RECORDS FOR PROCESSING —
################

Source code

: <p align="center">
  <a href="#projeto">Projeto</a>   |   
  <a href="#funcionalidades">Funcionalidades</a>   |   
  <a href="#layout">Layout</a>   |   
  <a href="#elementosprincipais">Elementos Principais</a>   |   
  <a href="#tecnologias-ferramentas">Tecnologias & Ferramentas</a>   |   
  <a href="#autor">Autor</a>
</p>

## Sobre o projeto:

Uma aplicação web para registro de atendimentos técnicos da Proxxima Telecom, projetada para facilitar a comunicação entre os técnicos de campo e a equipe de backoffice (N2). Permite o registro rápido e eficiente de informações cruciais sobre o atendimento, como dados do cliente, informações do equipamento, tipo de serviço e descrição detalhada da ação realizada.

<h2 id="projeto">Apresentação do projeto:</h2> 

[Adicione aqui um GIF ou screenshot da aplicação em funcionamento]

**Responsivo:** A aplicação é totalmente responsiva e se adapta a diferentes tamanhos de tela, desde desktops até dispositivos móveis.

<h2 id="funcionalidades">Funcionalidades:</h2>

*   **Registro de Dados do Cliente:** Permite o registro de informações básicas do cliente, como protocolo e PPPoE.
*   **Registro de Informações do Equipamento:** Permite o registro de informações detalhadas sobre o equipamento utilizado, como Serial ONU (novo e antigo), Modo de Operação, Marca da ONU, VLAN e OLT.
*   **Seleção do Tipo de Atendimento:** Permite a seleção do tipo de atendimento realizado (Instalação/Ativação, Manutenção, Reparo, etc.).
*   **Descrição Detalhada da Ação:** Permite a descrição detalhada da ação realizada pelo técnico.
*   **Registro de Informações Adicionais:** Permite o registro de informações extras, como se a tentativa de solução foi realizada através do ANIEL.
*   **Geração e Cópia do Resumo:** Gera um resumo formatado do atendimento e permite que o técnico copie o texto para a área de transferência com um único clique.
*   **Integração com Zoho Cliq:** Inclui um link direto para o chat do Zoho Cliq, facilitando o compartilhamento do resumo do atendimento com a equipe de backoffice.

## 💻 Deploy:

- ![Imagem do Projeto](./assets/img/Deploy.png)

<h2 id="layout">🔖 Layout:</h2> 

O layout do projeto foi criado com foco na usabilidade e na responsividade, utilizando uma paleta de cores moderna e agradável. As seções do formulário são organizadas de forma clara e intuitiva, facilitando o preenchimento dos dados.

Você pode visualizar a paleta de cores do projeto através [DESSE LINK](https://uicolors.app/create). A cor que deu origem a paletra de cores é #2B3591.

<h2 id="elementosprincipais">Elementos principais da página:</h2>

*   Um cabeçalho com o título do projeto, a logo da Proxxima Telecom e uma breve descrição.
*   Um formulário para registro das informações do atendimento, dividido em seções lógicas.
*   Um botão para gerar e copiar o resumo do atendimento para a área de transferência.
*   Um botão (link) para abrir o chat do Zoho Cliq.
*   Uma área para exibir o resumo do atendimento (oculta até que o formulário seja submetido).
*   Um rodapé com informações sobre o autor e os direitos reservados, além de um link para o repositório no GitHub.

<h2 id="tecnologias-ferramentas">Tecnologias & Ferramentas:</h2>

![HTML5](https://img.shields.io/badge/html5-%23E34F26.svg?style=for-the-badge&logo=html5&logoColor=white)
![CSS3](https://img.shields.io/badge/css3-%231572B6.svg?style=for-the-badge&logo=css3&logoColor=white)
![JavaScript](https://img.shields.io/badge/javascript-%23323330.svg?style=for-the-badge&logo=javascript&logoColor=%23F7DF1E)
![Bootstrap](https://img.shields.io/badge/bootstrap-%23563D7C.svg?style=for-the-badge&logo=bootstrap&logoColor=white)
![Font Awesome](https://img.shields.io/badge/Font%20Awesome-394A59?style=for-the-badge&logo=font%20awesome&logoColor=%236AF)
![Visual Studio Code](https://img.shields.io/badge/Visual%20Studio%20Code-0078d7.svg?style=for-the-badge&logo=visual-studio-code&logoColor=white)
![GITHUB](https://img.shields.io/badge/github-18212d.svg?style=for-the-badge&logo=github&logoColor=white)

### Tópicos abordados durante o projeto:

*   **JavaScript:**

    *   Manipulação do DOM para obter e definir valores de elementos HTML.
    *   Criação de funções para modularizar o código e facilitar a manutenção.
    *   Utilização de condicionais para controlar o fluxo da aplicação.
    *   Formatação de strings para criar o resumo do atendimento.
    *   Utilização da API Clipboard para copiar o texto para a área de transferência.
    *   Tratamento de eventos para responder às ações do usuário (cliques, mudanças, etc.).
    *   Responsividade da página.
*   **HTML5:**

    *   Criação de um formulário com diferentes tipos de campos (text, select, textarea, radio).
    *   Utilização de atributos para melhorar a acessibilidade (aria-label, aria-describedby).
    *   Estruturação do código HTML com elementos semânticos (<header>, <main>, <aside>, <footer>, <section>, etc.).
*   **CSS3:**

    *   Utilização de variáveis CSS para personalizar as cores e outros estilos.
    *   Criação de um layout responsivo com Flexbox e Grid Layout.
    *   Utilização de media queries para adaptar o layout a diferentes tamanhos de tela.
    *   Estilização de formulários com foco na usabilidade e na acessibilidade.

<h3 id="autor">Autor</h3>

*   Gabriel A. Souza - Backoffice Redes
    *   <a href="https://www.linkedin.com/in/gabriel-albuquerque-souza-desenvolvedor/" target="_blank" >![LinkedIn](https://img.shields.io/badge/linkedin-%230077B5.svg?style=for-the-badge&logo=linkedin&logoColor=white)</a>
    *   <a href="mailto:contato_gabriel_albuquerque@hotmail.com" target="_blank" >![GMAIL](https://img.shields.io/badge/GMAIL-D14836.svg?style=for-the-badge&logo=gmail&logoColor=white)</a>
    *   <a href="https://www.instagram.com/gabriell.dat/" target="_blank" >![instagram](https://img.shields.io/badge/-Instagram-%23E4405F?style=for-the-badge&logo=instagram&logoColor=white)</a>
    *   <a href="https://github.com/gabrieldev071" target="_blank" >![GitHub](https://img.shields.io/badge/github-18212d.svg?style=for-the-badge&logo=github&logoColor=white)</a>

################

WORK TASK —
The line containing "Uma aplicação web" marks the end: copy exactly every line from the top of the data above down to it, that line included.

REPLY TO THE EXERCISE —
Source code

: <p align="center">
  <a href="#projeto">Projeto</a>   |   
  <a href="#funcionalidades">Funcionalidades</a>   |   
  <a href="#layout">Layout</a>   |   
  <a href="#elementosprincipais">Elementos Principais</a>   |   
  <a href="#tecnologias-ferramentas">Tecnologias & Ferramentas</a>   |   
  <a href="#autor">Autor</a>
</p>

## Sobre o projeto:

Uma aplicação web para registro de atendimentos técnicos da Proxxima Telecom, projetada para facilitar a comunicação entre os técnicos de campo e a equipe de backoffice (N2). Permite o registro rápido e eficiente de informações cruciais sobre o atendimento, como dados do cliente, informações do equipamento, tipo de serviço e descrição detalhada da ação realizada.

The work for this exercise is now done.